### Dataset extract
=-=-=

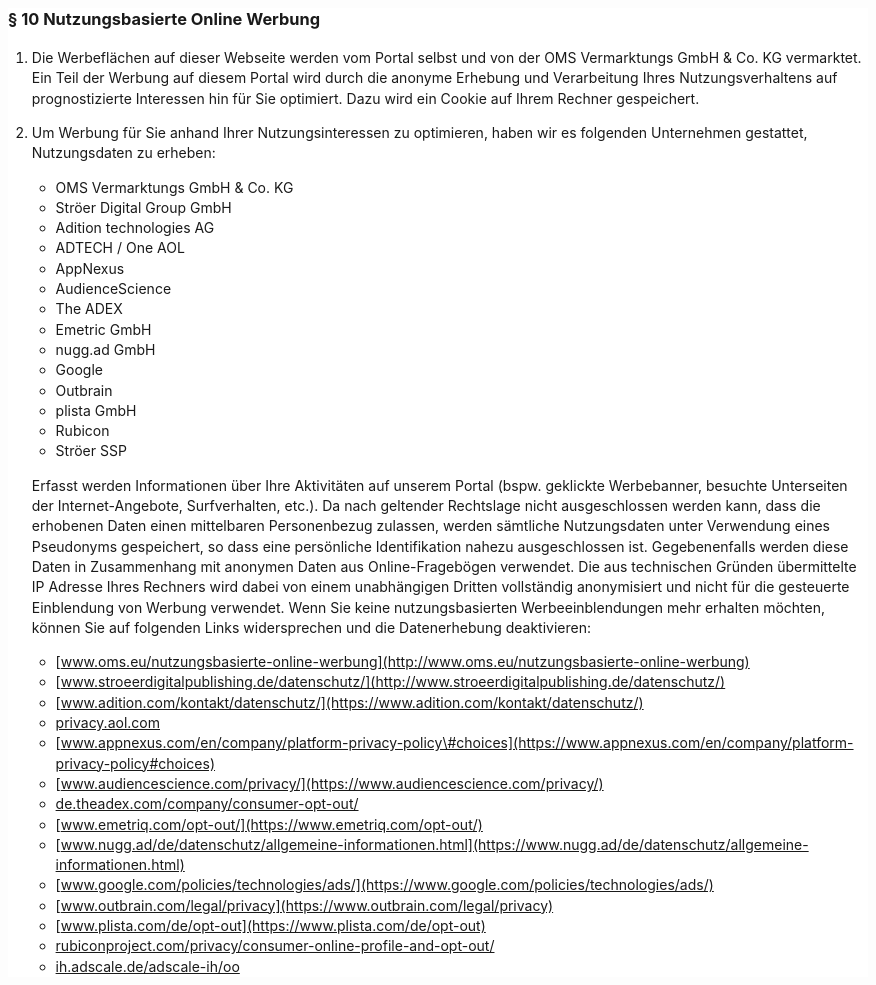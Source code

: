 ### § 10 Nutzungsbasierte Online Werbung

1.  Die Werbeflächen auf dieser Webseite werden vom Portal selbst und von der OMS Vermarktungs GmbH & Co. KG vermarktet. Ein Teil der Werbung auf diesem Portal wird durch die anonyme Erhebung und Verarbeitung Ihres Nutzungsverhaltens auf prognostizierte Interessen hin für Sie optimiert. Dazu wird ein Cookie auf Ihrem Rechner gespeichert.
2.  Um Werbung für Sie anhand Ihrer Nutzungsinteressen zu optimieren, haben wir es folgenden Unternehmen gestattet, Nutzungsdaten zu erheben:
    -   OMS Vermarktungs GmbH & Co. KG
    -   Ströer Digital Group GmbH
    -   Adition technologies AG
    -   ADTECH / One AOL
    -   AppNexus
    -   AudienceScience
    -   The ADEX
    -   Emetric GmbH
    -   nugg.ad GmbH
    -   Google
    -   Outbrain
    -   plista GmbH
    -   Rubicon
    -   Ströer SSP

    Erfasst werden Informationen über Ihre Aktivitäten auf unserem Portal (bspw. geklickte Werbebanner, besuchte Unterseiten der Internet-Angebote, Surfverhalten, etc.). Da nach geltender Rechtslage nicht ausgeschlossen werden kann, dass die erhobenen Daten einen mittelbaren Personenbezug zulassen, werden sämtliche Nutzungsdaten unter Verwendung eines Pseudonyms gespeichert, so dass eine persönliche Identifikation nahezu ausgeschlossen ist.
    Gegebenenfalls werden diese Daten in Zusammenhang mit anonymen Daten aus Online-Fragebögen verwendet. Die aus technischen Gründen übermittelte IP Adresse Ihres Rechners wird dabei von einem unabhängigen Dritten vollständig anonymisiert und nicht für die gesteuerte Einblendung von Werbung verwendet.
    Wenn Sie keine nutzungsbasierten Werbeeinblendungen mehr erhalten möchten, können Sie auf folgenden Links widersprechen und die Datenerhebung deaktivieren:
    -   [www.oms.eu/nutzungsbasierte-online-werbung](http://www.oms.eu/nutzungsbasierte-online-werbung)
    -   [www.stroeerdigitalpublishing.de/datenschutz/](http://www.stroeerdigitalpublishing.de/datenschutz/)
    -   [www.adition.com/kontakt/datenschutz/](https://www.adition.com/kontakt/datenschutz/)
    -   [privacy.aol.com](http://privacy.aol.com)
    -   [www.appnexus.com/en/company/platform-privacy-policy\#choices](https://www.appnexus.com/en/company/platform-privacy-policy#choices)
    -   [www.audiencescience.com/privacy/](https://www.audiencescience.com/privacy/)
    -   [de.theadex.com/company/consumer-opt-out/](http://de.theadex.com/company/consumer-opt-out/)
    -   [www.emetriq.com/opt-out/](https://www.emetriq.com/opt-out/)
    -   [www.nugg.ad/de/datenschutz/allgemeine-informationen.html](https://www.nugg.ad/de/datenschutz/allgemeine-informationen.html)
    -   [www.google.com/policies/technologies/ads/](https://www.google.com/policies/technologies/ads/)
    -   [www.outbrain.com/legal/privacy](https://www.outbrain.com/legal/privacy)
    -   [www.plista.com/de/opt-out](https://www.plista.com/de/opt-out)
    -   [rubiconproject.com/privacy/consumer-online-profile-and-opt-out/](http://rubiconproject.com/privacy/consumer-online-profile-and-opt-out/)
    -   [ih.adscale.de/adscale-ih/oo](http://ih.adscale.de/adscale-ih/oo)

=-=-=

### Your instructions
A verbatim copy of the records is needed, with all images omitted.

### Response to this task
Source code

: ### § 10 Nutzungsbasierte Online Werbung

1.  Die Werbeflächen auf dieser Webseite werden vom Portal selbst und von der OMS Vermarktungs GmbH & Co. KG vermarktet. Ein Teil der Werbung auf diesem Portal wird durch die anonyme Erhebung und Verarbeitung Ihres Nutzungsverhaltens auf prognostizierte Interessen hin für Sie optimiert. Dazu wird ein Cookie auf Ihrem Rechner gespeichert.
2.  Um Werbung für Sie anhand Ihrer Nutzungsinteressen zu optimieren, haben wir es folgenden Unternehmen gestattet, Nutzungsdaten zu erheben:
    -   OMS Vermarktungs GmbH & Co. KG
    -   Ströer Digital Group GmbH
    -   Adition technologies AG
    -   ADTECH / One AOL
    -   AppNexus
    -   AudienceScience
    -   The ADEX
    -   Emetric GmbH
    -   nugg.ad GmbH
    -   Google
    -   Outbrain
    -   plista GmbH
    -   Rubicon
    -   Ströer SSP

    Erfasst werden Informationen über Ihre Aktivitäten auf unserem Portal (bspw. geklickte Werbebanner, besuchte Unterseiten der Internet-Angebote, Surfverhalten, etc.). Da nach geltender Rechtslage nicht ausgeschlossen werden kann, dass die erhobenen Daten einen mittelbaren Personenbezug zulassen, werden sämtliche Nutzungsdaten unter Verwendung eines Pseudonyms gespeichert, so dass eine persönliche Identifikation nahezu ausgeschlossen ist.
    Gegebenenfalls werden diese Daten in Zusammenhang mit anonymen Daten aus Online-Fragebögen verwendet. Die aus technischen Gründen übermittelte IP Adresse Ihres Rechners wird dabei von einem unabhängigen Dritten vollständig anonymisiert und nicht für die gesteuerte Einblendung von Werbung verwendet.
    Wenn Sie keine nutzungsbasierten Werbeeinblendungen mehr erhalten möchten, können Sie auf folgenden Links widersprechen und die Datenerhebung deaktivieren:
    -   [www.oms.eu/nutzungsbasierte-online-werbung](http://www.oms.eu/nutzungsbasierte-online-werbung)
    -   [www.stroeerdigitalpublishing.de/datenschutz/](http://www.stroeerdigitalpublishing.de/datenschutz/)
    -   [www.adition.com/kontakt/datenschutz/](https://www.adition.com/kontakt/datenschutz/)
    -   [privacy.aol.com](http://privacy.aol.com)
    -   [www.appnexus.com/en/company/platform-privacy-policy\#choices](https://www.appnexus.com/en/company/platform-privacy-policy#choices)
    -   [www.audiencescience.com/privacy/](https://www.audiencescience.com/privacy/)
    -   [de.theadex.com/company/consumer-opt-out/](http://de.theadex.com/company/consumer-opt-out/)
    -   [www.emetriq.com/opt-out/](https://www.emetriq.com/opt-out/)
    -   [www.nugg.ad/de/datenschutz/allgemeine-informationen.html](https://www.nugg.ad/de/datenschutz/allgemeine-informationen.html)
    -   [www.google.com/policies/technologies/ads/](https://www.google.com/policies/technologies/ads/)
    -   [www.outbrain.com/legal/privacy](https://www.outbrain.com/legal/privacy)
    -   [www.plista.com/de/opt-out](https://www.plista.com/de/opt-out)
    -   [rubiconproject.com/privacy/consumer-online-profile-and-opt-out/](http://rubiconproject.com/privacy/consumer-online-profile-and-opt-out/)
    -   [ih.adscale.de/adscale-ih/oo](http://ih.adscale.de/adscale-ih/oo)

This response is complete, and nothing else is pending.